Work order – From the listing below, extract every line in which the word "property" appears.

------------------------------------------------------------------------

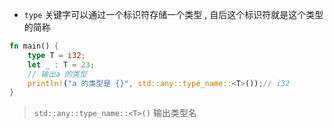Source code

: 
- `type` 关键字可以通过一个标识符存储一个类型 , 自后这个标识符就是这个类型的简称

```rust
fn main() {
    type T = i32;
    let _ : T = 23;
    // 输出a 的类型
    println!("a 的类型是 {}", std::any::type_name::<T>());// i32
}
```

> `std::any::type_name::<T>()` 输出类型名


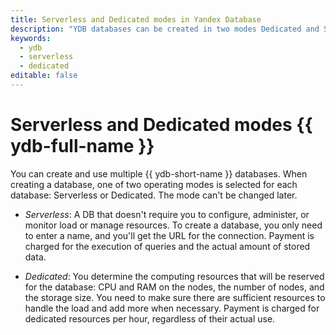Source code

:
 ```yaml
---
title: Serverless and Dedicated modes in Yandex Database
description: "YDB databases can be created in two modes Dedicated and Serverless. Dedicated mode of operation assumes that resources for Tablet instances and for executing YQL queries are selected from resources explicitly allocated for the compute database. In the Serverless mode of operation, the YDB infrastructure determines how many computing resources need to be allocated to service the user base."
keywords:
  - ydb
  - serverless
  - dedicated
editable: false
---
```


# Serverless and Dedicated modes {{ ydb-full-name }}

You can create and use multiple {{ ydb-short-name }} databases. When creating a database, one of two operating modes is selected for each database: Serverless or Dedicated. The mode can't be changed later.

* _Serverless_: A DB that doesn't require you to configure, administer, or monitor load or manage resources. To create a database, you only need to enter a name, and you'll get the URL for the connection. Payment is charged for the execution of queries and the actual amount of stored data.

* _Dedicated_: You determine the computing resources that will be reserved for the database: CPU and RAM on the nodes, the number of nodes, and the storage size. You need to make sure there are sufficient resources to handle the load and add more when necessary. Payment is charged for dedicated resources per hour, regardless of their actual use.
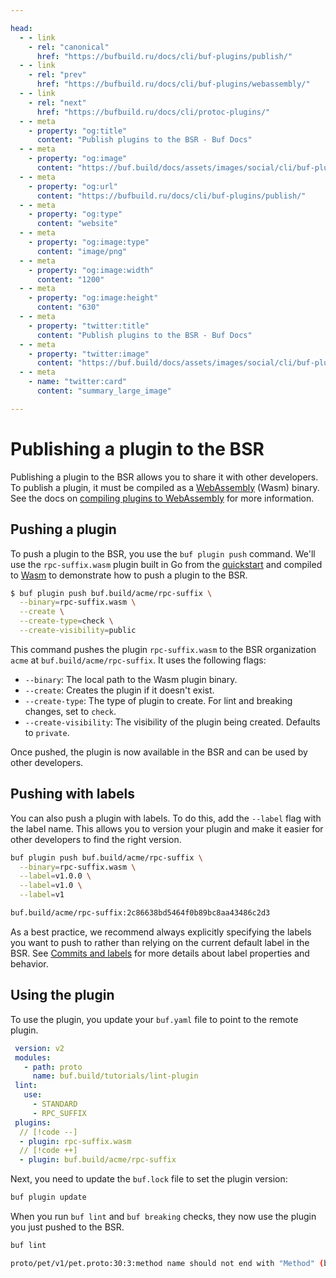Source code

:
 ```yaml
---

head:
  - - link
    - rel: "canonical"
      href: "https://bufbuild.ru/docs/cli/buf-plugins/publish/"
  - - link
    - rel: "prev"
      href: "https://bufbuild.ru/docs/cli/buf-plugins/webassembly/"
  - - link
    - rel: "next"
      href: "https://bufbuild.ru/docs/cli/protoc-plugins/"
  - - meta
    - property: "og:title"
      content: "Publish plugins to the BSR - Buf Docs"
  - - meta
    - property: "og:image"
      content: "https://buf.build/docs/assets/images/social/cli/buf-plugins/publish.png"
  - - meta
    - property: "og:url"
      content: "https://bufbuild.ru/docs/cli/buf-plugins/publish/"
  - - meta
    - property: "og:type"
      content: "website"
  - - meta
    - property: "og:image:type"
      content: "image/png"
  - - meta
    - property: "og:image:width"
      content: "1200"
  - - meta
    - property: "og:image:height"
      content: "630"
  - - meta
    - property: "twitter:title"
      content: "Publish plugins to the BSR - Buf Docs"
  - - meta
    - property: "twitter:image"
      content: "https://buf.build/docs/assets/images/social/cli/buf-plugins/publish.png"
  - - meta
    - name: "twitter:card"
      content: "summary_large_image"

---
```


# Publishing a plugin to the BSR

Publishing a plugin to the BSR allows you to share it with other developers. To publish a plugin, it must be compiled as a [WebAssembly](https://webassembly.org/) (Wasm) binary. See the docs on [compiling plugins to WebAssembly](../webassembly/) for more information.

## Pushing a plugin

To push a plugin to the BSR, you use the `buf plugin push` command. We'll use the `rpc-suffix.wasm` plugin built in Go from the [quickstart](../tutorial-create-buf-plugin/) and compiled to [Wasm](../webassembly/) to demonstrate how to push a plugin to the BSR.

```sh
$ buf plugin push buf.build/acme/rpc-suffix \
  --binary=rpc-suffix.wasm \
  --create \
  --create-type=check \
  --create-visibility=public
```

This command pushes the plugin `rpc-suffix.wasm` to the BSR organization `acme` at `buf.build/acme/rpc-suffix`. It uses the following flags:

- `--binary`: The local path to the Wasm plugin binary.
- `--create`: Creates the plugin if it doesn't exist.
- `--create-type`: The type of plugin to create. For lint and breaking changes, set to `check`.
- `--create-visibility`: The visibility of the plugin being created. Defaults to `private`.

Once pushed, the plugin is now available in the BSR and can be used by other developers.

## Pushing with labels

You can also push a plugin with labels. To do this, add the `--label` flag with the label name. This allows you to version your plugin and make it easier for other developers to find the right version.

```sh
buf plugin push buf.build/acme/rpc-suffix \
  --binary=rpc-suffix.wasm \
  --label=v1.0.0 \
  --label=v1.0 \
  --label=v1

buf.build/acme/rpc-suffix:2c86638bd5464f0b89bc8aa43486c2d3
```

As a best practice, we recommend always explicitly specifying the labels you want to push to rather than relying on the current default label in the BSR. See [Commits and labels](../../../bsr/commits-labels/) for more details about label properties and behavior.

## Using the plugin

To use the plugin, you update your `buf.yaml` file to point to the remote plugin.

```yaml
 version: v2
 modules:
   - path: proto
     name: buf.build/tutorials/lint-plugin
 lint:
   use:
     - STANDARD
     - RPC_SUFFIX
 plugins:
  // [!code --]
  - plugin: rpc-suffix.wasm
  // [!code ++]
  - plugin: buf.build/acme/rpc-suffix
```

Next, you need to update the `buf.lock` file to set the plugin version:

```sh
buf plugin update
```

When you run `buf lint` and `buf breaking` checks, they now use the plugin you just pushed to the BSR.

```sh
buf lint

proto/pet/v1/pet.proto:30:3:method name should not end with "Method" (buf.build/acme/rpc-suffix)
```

------------------------------------------------------------------------

Answer area –
    - property: "og:title"
    - property: "og:image"
    - property: "og:url"
    - property: "og:type"
    - property: "og:image:type"
    - property: "og:image:width"
    - property: "og:image:height"
    - property: "twitter:title"
    - property: "twitter:image"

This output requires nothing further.